▼▼▼
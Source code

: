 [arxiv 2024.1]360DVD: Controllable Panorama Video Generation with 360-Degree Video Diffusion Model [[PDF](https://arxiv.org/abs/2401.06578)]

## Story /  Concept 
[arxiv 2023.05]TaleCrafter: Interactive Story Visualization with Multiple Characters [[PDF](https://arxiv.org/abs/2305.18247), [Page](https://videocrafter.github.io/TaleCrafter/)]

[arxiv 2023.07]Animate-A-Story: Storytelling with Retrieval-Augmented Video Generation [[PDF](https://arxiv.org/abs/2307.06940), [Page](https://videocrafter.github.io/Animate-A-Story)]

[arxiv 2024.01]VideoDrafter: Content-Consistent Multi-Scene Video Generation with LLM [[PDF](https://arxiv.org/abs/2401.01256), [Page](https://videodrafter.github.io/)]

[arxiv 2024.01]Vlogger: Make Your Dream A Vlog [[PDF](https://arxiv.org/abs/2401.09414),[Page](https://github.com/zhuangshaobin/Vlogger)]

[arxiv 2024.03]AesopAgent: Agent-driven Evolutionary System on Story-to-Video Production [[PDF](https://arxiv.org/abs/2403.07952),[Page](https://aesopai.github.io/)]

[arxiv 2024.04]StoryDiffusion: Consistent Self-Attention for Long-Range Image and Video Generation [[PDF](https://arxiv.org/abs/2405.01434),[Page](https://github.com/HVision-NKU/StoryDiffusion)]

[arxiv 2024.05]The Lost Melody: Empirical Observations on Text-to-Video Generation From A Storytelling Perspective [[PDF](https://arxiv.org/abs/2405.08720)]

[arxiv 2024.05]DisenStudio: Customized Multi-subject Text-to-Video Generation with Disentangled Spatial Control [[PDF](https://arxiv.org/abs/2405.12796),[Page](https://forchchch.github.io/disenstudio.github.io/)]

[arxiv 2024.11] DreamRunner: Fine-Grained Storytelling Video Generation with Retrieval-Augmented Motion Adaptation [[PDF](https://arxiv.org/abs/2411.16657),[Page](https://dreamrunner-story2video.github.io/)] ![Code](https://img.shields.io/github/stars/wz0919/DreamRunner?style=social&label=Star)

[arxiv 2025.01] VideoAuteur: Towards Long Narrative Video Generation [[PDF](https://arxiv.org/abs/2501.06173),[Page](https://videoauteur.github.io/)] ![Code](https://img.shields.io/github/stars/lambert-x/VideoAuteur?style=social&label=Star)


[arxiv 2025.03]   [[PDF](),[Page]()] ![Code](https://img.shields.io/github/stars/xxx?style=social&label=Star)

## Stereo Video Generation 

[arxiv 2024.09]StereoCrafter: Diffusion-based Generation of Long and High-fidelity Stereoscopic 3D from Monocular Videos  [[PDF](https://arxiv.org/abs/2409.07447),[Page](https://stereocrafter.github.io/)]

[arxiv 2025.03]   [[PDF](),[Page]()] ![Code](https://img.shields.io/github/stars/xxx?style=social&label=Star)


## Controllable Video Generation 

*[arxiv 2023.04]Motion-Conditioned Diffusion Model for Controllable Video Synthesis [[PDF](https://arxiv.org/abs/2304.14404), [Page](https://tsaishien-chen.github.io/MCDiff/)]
▲▲▲
(What is needed):
The first line of the data, the line with "[arxiv 2023.05]TaleCrafter: Interactive", and all lines in between are to be copied exactly. Leave out everything else.

(Answer area):
Source code

: [arxiv 2024.1]360DVD: Controllable Panorama Video Generation with 360-Degree Video Diffusion Model [[PDF](https://arxiv.org/abs/2401.06578)]

## Story /  Concept 
[arxiv 2023.05]TaleCrafter: Interactive Story Visualization with Multiple Characters [[PDF](https://arxiv.org/abs/2305.18247), [Page](https://videocrafter.github.io/TaleCrafter/)]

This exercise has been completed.